Today, let’s grab some popcorn and a drink and sneak into the back of the theater to enjoy Night of the Mannequins by Stephen Graham Jones.

“So Shanna got a new job at the movie theater, we thought we’d play a fun prank on her, and now most of us are dead, and I’m really starting to feel kind of guilty about it all.”

Our intrepid (and just maybe unreliable) narrator, Sawyer, along with his friends Danielle, Tim, and JR, sneak a fully-clothed mannequin into the movie theater to fool their friend Shanna. Manny, as the mannequin is known (natch), was rescued from a creek bed years before by the group when they were in elementary school. He became just one of the gang, you know? But now it’s almost time to graduate from high school, time to grow up, time to be adults. So, the friends decide it’s time for one last blast for ol’ Manny. One last goof.

Only their goof doesn’t come off as expected. People don’t react to Manny sitting by himself in the theater like Sawyer thought they would.

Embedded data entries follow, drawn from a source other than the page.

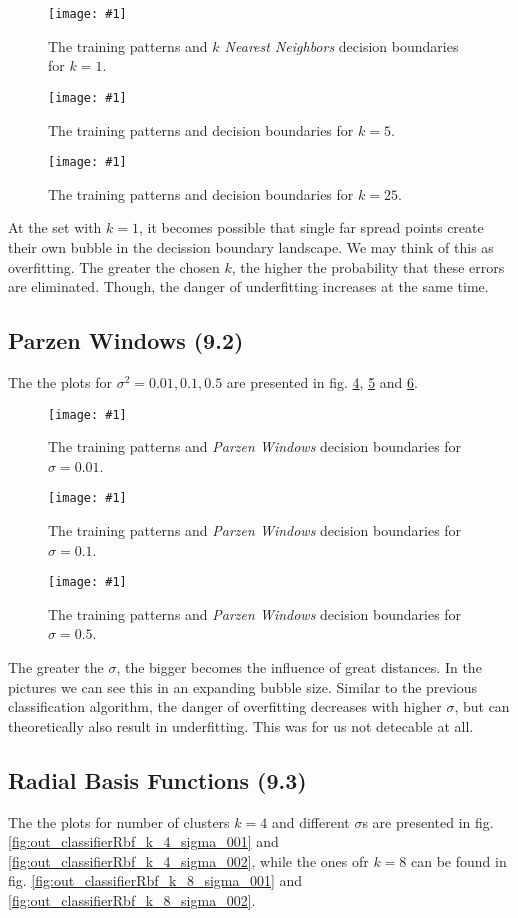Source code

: \documentclass[a4paper,headings=small]{scrartcl}
\newcommand{\image}[3]{
\begin{figure}[htbp]
\centering
\texttt{[image: \#1]}
\caption{#3}
\label{fig:#1}
\end{figure}
}
\begin{document}
\image{out_classifierKnn_k_1}{\classifierPlotWidth}%
	{The training patterns and \emph{$k$ Nearest Neighbors} decision boundaries for $k = 1$.}

\image{out_classifierKnn_k_5}{\classifierPlotWidth}%
	{The training patterns and decision boundaries for $k = 5$.}

\image{out_classifierKnn_k_25}{\classifierPlotWidth}%
	{The training patterns and decision boundaries for $k = 25$.}

At the set with $k = 1$, it becomes possible that single far spread points
create their own bubble in the decission boundary landscape.
We may think of this as overfitting.
The greater the chosen $k$, the higher the probability that these errors are eliminated.
Though, the danger of underfitting increases at the same time.


\subsection{Parzen Windows (9.2)}
The the plots for $\sigma^2 = 0.01, 0.1, 0.5$ are presented in fig.
\ref{fig:out_classifierParzen_sigma2_001},
\ref{fig:out_classifierParzen_sigma2_01} and
\ref{fig:out_classifierParzen_sigma2_05}.

\image{out_classifierParzen_sigma2_001}{\classifierPlotWidth}%
	{The training patterns and \emph{Parzen Windows} decision boundaries for $\sigma = 0.01$.}

\image{out_classifierParzen_sigma2_01}{\classifierPlotWidth}%
	{The training patterns and \emph{Parzen Windows} decision boundaries for $\sigma = 0.1$.}

\image{out_classifierParzen_sigma2_05}{\classifierPlotWidth}%
	{The training patterns and \emph{Parzen Windows} decision boundaries for $\sigma = 0.5$.}

The greater the $\sigma$, the bigger becomes the influence of great distances.
In the pictures we can see this in an expanding bubble size.
Similar to the previous classification algorithm, the danger of overfitting decreases with higher $\sigma$,
but can theoretically also result in underfitting.
This was for us not detecable at all.


\subsection{Radial Basis Functions (9.3)}
The the plots for number of clusters $k = 4$ and different $\sigma$s are presented in fig.
\ref{fig:out_classifierRbf_k_4_sigma_001} and
\ref{fig:out_classifierRbf_k_4_sigma_002},
while the ones ofr $k = 8$ can be found in fig.
\ref{fig:out_classifierRbf_k_8_sigma_001} and
\ref{fig:out_classifierRbf_k_8_sigma_002}.
\end{document}
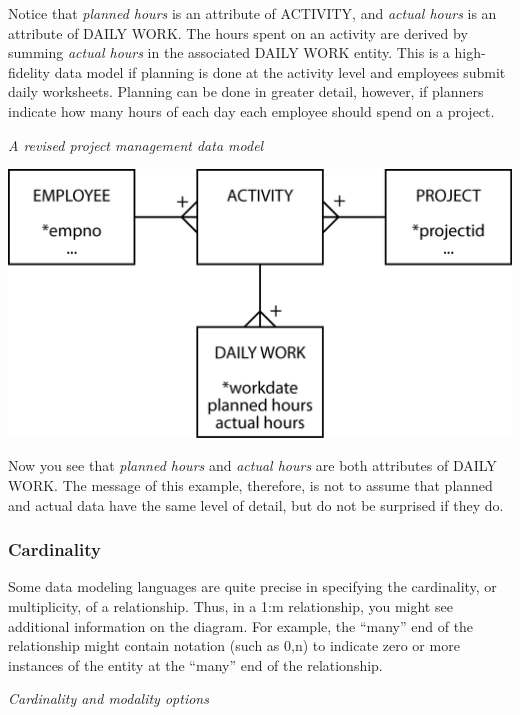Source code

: \documentclass[
]{article}
\begin{document}
Notice that \emph{planned hours} is an attribute of ACTIVITY, and \emph{actual
hours} is an attribute of DAILY WORK. The hours spent on an activity are
derived by summing \emph{actual hours} in the associated DAILY WORK entity.
This is a high-fidelity data model if planning is done at the activity
level and employees submit daily worksheets. Planning can be done in
greater detail, however, if planners indicate how many hours of each day
each employee should spend on a project.

\emph{A revised project management data model}

\includegraphics{Figures/Chapter 7/planning revised.png}

Now you see that \emph{planned hours} and \emph{actual hours} are both attributes
of DAILY WORK. The message of this example, therefore, is not to assume
that planned and actual data have the same level of detail, but do not
be surprised if they do.

\hypertarget{cardinality}{%
\subsubsection*{Cardinality}\label{cardinality}}

Some data modeling languages are quite precise in specifying the
cardinality, or multiplicity, of a relationship. Thus, in a 1:m
relationship, you might see additional information on the diagram. For
example, the ``many'' end of the relationship might contain notation (such
as 0,n) to indicate zero or more instances of the entity at the ``many''
end of the relationship.

\emph{Cardinality and modality options}
\end{document}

In fact, Manny doesn’t react to being in the theater the way Sawyer thought he would. At the end of the movie, Sawyer watches Manny get up and leave the theater with the rest of the crowd.

Uh-oh.

And thus begins the true terror of the novel as Sawyer takes it upon himself to be the hero of his story and “save” his friends. Yeah, there’s a reason why that word is in quotes. And I’m not going to tell you the reason. You’ll just have to find out for yourself.

Heh-heh-heh!

(Augh! Jeepers, that's creepy!)

Night of the Mannequins is a fantastic — in all senses of the word — story told in the slasher tradition. (Or maybe that’s should read the "slasher vein”? Heh-heh-heh!) We can talk about the slasher being a tradition now, can’t we? I mean, it’s been nearly fifty years since John Carpenter’s Halloween.

(And, yes, I know there are some of you out there who have a different idea of when the slasher began and who was responsible and you’re pushing your glasses up the bridge of your nose right now and scoffing, “Well, actually...” Can it, will ya? I gotta paint in broad strokes here, alright?)

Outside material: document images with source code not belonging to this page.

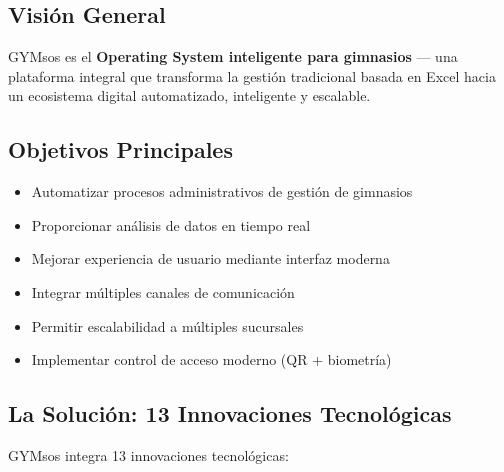 \documentclass[11pt,a4paper]{article}
\begin{document}
\subsection*{Visión General}

GYMsos es el \textbf{Operating System inteligente para gimnasios} — una plataforma integral que transforma la gestión tradicional basada en Excel hacia un ecosistema digital automatizado, inteligente y escalable.

\subsection*{Objetivos Principales}

\begin{itemize}
    \item Automatizar procesos administrativos de gestión de gimnasios
    \item Proporcionar análisis de datos en tiempo real
    \item Mejorar experiencia de usuario mediante interfaz moderna
    \item Integrar múltiples canales de comunicación
    \item Permitir escalabilidad a múltiples sucursales
    \item Implementar control de acceso moderno (QR + biometría)
\end{itemize}

\subsection*{La Solución: 13 Innovaciones Tecnológicas}

GYMsos integra 13 innovaciones tecnológicas:
\end{document}
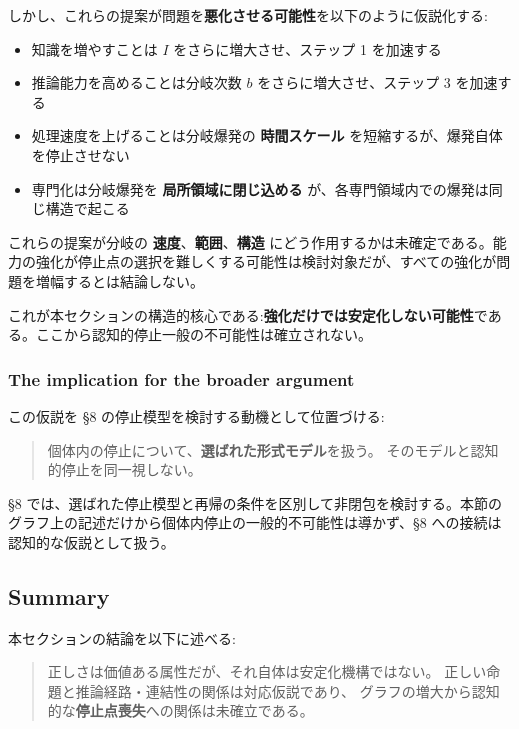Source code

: しかし、これらの提案が問題を\textbf{悪化させる可能性}を以下のように仮説化する:

\begin{itemize}
\item 知識を増やすことは $I$ をさらに増大させ、ステップ 1 を加速する
\item 推論能力を高めることは分岐次数 $b$ をさらに増大させ、ステップ 3 を加速する
\item 処理速度を上げることは分岐爆発の \textbf{時間スケール} を短縮するが、爆発自体を停止させない
\item 専門化は分岐爆発を \textbf{局所領域に閉じ込める} が、各専門領域内での爆発は同じ構造で起こる
\end{itemize}

これらの提案が分岐の \textbf{速度}、\textbf{範囲}、\textbf{構造} にどう作用するかは未確定である。能力の強化が停止点の選択を難しくする可能性は検討対象だが、すべての強化が問題を増幅するとは結論しない。

これが本セクションの構造的核心である:\textbf{強化だけでは安定化しない可能性}である。ここから認知的停止一般の不可能性は確立されない。

\subsubsection{The implication for the broader argument}


この仮説を \S{}8 の停止模型を検討する動機として位置づける:

\begin{quote}
個体内の停止について、\textbf{選ばれた形式モデル}を扱う。
そのモデルと認知的停止を同一視しない。
\end{quote}

\S{}8 では、選ばれた停止模型と再帰の条件を区別して非閉包を検討する。本節のグラフ上の記述だけから個体内停止の一般的不可能性は導かず、\S{}8 への接続は認知的な仮説として扱う。

\subsection{Summary}


本セクションの結論を以下に述べる:

\begin{quote}
正しさは価値ある属性だが、それ自体は安定化機構ではない。
正しい命題と推論経路・連結性の関係は対応仮説であり、
グラフの増大から認知的な\textbf{停止点喪失}への関係は未確立である。
\end{quote}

I love when writers play with a genre the way a really great football team plays with the ball. Someone like John Carpenter sets down the size of the field and the rules and what not, and then along comes someone else, and they do things with the ball that you wouldn’t have thought possible.

Hmm...well...believe you me, when I say author Stephen Graham Jones is a baller. The man is well-versed in what makes a story a slasher. He writes a column about the genre’s “final girls” for Fangoria, for cryin’ out loud. He knows the rules. And, more importantly, he knows how to push against them, when to bend them, and when to break them. He’s like a horror version of Kenny Rogers’s “The Gambler.”

Stephen Graham Jones, a member of the Blackfeet Tribe of the Blackfeet Indian Reservation of Montana, was born in 1972 in Midland, Texas. He is a professor of English at the University of Colorado Boulder.

While earning his Ph. D. from Florida State University in 1998, Jones met a Houghton-Mifflin editor at a writers’ conference. Jones pitched her a novel, and The Fast Red Road became his dissertation and was published in 2000. Jones has since gone on to win many awards for his writing, including a National Endowment for the Arts fellowship and the Bram Stoker Award. Currently, he is in the midst of The Indian Lake Trilogy, a series of books that follow the (mis)adventures of a young, half-Indian woman named Jade Daniels, who believes that her deep knowledge of the tropes of horror movies is the only thing that can save the people of her town.

Both the print and audio versions of Night of the Mannequins (and many other of Jones’s excellent books) are available at your local library. Check ‘em out!

Meanwhile, Blog-o-ween will be back here tomorrow with more seasonal stories for you to slash your way through. Although, if we’ve learned nothing else from horror movies, the characters who announce to the party, “I’ll be right back!” never seem to be right back, do they? At least not alive. Or in one piece. So, instead, maybe I’ll just say...pleasant dreams? Hmmmm? Heh-heh-heh!